São Paulo – After 7 years working with the youth rehabilitation system and the adult male prison system in Brazil, and alarmed by the number of cases of torture and degrading treatment of women in the country’s detention centers in recent years, the human rights NGO Conectas has decided in 2012 to give equal priority to the population of 36,000 female prisoners in Brazil (INFOPEN, July 2011), the equivalent of approximately 7% of the entire prison population.
During a meeting at the head office of Conectas this morning, the director of the human rights NGO, Marcos Fuchs, referred to a video aired Tuesday (31/01) on the Record television channel that showed Elisângela Pereira da Silva handcuffed to a hospital bed by her hands and feet in the city of Francisco Morato. “Handcuffing women during childbirth is torture. The case shown in this video is not the first, nor is it an exception. This cruel, degrading and inhumane practice is recurrent in São Paulo. Partner organizations of Conectas, such as [the Catholic Church’s prison care program] Pastoral Carcerária, have gathered numerous accounts of women handcuffed before, during and after childbirth, and prevented from breastfeeding their infants with dignity. Nothing justifies shackling a person,” said Fuchs.

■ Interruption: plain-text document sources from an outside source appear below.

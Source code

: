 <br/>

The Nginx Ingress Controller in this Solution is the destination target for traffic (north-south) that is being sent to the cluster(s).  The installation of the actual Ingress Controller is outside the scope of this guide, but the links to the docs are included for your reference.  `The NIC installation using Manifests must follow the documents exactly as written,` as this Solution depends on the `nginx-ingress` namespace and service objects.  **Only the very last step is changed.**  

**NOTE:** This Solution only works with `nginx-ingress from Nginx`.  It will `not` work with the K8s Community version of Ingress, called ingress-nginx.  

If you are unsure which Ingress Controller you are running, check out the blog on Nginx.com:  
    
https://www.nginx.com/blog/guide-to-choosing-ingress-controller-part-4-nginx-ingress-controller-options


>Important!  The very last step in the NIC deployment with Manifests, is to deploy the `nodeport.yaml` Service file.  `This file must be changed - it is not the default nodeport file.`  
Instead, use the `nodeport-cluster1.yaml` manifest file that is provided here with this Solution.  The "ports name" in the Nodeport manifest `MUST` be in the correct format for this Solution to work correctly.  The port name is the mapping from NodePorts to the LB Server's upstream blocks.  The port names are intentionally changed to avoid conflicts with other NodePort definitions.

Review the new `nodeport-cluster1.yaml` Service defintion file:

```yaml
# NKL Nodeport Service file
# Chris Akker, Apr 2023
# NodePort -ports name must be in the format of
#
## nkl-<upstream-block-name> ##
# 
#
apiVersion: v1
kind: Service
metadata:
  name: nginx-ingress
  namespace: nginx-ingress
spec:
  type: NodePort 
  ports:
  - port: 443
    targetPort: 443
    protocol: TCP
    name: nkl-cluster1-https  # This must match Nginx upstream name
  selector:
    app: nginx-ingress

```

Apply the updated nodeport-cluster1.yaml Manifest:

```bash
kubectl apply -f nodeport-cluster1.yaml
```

According to Rodolfo Valente, a lawyer for Pastoral Carcerária, “the Brazilian prison system is not the least bit prepared to cope with specific needs of female offenders, which is illustrated by the blatant lack of public policies to provide minimally adequate treatment during pregnancy. The gruesome practice of handcuffing women before, during and immediately after childbirth is yet another symptom of this depravity that is the female prison system”.
The UN, in 2010, adopted the Rules for the Treatment of Women Prisoners, which prohibits the use of coercive measures before, during and immediately after childbirth. According to the São Paulo Prison Census, 86% of the women imprisoned in the state are mothers. However, the rights of these mothers are routinely disrespected. There are cases of mothers being separated abruptly from their infants and women have no say in what happens to their children. Conectas asserts that policies need to be urgently developed to guarantee and encourage contact between mother and child.